Thank you for doing that.

Firstly, from the 4 sets of properties, you can see that two (tasks 1 & 4) have the entry, "CPU time since checkpoint ---" which tells you immediately that no checkpoint has been written.  As soon as a checkpoint does get written, the --- entry is replaced with an actual time for how long ago the checkpoint was written.  Tasks 2 & 3 show such time entries.

Secondly, the stderr.txt logs show the startup of all 4 tasks, with quite a few lines of "initialization" type messages which can be ignored.  To know that crunching has actually started, you need to see some lines like

2019-09-24 15:30:27.5594 (1936) [normal]: INFO: No checkpoint checkpoint.cpt found - starting from scratch
% --- Cpt:0, total:13110, sky:1/690, f1dot:1/19

0.% --- CG:989248 FG:14971 f1dotmin_fg:-2.724189077486e-009 df1dot_fg:3.268256487026e-013 f2dotmin_fg:0 df2dot_fg:0 f3dotmin_fg:0 df3dot_fg:1

Before a task actually starts to crunch, there has to be a check to see if a previous checkpoint happens to exist - just in case there is one.  After all, if you are restarting the computer after turning it off yesterday, you do want to use the previous progress that has been saved.  In the above example there was none.  You would see different wording if a previous checkpoint had been found.

So, from the logs, you get the same picture as from the properties entries, but with the extra information that the full initialization hadn't completed for tasks 1 & 4.  For those two, there should have been more lines prior to where the test for a checkpoint file would have appeared.  Also if you look carefully at the log for task 1, there was a 'double' initialization. with a gap of over 2 days between them.  The very first line of a startup is, "putenv 'LAL_DEBUG_LEVEL=3'" and you see this entry twice for task 1 with timestamps showing the time difference.  Task 1 is obviously the task you were talking about when you first started this thread and the complete stop and restart 2 days later made no real difference to the problem, apart from the fact that somewhat different points in the initialization stage were reached in the two different startup attempts.

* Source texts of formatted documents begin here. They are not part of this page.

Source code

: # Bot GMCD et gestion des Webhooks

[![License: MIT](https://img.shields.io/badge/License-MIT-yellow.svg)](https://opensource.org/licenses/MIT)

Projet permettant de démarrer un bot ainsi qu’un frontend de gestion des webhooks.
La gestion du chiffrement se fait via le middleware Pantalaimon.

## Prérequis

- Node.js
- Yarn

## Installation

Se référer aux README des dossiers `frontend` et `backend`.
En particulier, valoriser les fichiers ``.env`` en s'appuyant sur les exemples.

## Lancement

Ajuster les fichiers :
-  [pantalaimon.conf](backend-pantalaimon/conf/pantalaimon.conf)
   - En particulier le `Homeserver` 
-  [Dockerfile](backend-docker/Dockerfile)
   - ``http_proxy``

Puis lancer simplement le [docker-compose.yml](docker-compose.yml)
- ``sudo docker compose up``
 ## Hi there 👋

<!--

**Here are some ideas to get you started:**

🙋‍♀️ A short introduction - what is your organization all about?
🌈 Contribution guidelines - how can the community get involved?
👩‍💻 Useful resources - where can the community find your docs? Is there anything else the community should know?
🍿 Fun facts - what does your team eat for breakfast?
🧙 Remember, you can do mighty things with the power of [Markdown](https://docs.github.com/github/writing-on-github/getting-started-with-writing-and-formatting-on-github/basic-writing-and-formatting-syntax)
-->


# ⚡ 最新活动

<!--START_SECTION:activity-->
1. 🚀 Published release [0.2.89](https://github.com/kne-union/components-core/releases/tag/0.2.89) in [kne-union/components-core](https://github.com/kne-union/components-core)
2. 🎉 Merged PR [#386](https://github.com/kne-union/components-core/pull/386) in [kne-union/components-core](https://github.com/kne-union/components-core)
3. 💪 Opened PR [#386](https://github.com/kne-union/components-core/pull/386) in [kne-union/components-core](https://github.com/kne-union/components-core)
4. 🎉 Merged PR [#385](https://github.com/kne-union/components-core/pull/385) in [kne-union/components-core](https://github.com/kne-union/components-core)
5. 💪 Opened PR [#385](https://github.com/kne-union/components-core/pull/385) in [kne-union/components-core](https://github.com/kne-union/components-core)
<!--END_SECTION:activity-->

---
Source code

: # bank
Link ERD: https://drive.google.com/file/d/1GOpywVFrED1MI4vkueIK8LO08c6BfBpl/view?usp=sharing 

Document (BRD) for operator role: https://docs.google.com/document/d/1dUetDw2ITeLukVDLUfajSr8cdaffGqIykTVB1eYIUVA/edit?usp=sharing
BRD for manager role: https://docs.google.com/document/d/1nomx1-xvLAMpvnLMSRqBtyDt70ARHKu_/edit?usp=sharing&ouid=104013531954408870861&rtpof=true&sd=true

I have no idea what is causing the problem, but now that there are two different examples for dual core hosts which seem to show 1 core working OK whilst the other makes no progress even after a complete restart, I'll send a message to the Devs and ask them to look at both reports about this.  They are always busy so it might take a while for any information to come.

vdquang wrote:
Sorry, I could not paste the texts as plain texts, because the 'Paste as plain text' button did not work

Probably it "did not work" because you weren't using code tags so there was nothing for that button to do.  What you pasted just appeared as if you had been typing it at the keyboard rather than pasting.  I like using code tags because it uses a fixed width font (that can easily be resized) which makes it very obvious as to what was typed at the keyboard and what was pasted from some sort of log file.  The fixed width font is very helpful if you are trying to make data columns appear nicely formatted and easy for the reader to interpret.  In this case, the log file was essentially just quite readable text so there was no real advantage to be had from placing the text between code tags so I perhaps should have just allowed you to do whatever you wanted :-).

Cheers,
Gary.

vdquang
vdquang
Joined: 2 Mar 06
Posts: 10
Credit: 1,624,935
RAC: 673

Gary Roberts wrote:I have no

Gary Roberts wrote:
I have no idea what is causing the problem, but now that there are two different examples for dual core hosts which seem to show 1 core working OK whilst the other makes no progress even after a complete restart...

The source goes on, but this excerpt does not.